Your umbrella may soon do more than just protect your freshly groomed hair from spring drizzles. One scientist from the Netherlands wants to equip umbrellas with rain sensors to collect rain data -- all to improve the accuracy and speed of weather information.

“We have radar and satellites, but we’re not measuring rain on the ground as we used to,” said Dr. Rolf Hut from Delft University of Technology, who developed this idea. "Therefore, agencies are reducing the number [of rain gauges], and that's a problem for people who do operational water management or do research into hydrology because they don't have the access to the data they used to."

A piezo sensor -- a device that uses the changes in the atmosphere, like pressure, and converts it into energy -- is placed on the umbrella and can tell when rain is falling.
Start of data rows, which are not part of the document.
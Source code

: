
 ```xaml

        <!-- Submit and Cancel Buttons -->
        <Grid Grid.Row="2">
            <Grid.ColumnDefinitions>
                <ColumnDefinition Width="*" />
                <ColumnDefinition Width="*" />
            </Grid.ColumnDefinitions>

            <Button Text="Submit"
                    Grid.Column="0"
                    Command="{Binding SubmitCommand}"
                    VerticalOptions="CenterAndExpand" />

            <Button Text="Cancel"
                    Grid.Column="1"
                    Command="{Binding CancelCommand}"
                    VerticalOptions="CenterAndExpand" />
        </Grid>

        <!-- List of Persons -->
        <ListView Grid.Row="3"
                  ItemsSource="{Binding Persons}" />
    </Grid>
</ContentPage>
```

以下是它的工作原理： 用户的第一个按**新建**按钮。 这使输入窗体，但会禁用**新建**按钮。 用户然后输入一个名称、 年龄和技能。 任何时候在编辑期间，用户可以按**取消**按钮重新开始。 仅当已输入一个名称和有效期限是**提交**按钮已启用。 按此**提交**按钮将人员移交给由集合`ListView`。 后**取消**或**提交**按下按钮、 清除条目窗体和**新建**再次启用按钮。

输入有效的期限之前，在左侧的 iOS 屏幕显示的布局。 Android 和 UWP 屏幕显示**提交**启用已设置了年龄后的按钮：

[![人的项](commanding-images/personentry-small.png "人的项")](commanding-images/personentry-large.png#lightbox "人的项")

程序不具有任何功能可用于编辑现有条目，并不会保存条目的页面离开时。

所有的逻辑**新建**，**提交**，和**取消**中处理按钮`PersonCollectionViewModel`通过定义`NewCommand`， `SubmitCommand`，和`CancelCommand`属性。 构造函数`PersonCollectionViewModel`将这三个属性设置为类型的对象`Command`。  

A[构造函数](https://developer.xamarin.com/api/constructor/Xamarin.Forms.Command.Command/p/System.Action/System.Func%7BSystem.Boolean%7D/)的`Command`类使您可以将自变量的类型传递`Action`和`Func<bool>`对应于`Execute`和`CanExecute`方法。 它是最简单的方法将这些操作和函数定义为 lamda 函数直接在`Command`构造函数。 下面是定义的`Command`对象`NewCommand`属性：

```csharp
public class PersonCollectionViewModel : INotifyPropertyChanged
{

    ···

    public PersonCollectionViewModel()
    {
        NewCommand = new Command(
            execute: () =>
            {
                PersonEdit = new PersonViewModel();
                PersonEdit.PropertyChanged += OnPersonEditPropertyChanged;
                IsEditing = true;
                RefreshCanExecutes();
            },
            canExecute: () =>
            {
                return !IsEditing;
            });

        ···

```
The piezo sensor then collects information about the rain, sends it to an app on a smartphone via Bluetooth, which a computer then receives.

Mashable Image
The yellow-white disk is a piezo sensor connected to the black Bluetooth headset. Credit: Rolf Hut

Hut isn’t alone in using technology to revolutionize weather information. Other technologies like the apps Wezzoo, Weddar and WeatherSignal all use data from mobile phone users to crowdshare local weather updates.

Technology like this could help weather forecasting become more accurate and detailed, said Thomas Bogdan, president of the University Corporation for Atmospheric Research.

"Crowdsourcing data for weather forecasting is likely to be one of the exciting new advances," Bogdan told Forbes. "Data is of huge value to us and rather than [immediately] deploying new [weather] sensor systems, we should bring in this almost free source of information about changing weather conditions."

Currently, Hut’s product isn’t in any development stage except in his own experiments. But he thinks that a crowdsourced data project can happen.

“Eventually every umbrella would come with this technology, or at least premium umbrellas would," said Hut told the BBC. "And if you wanted to be involved, the moment you opened the umbrella, it would start sending data to your phone which uploads it to the cloud."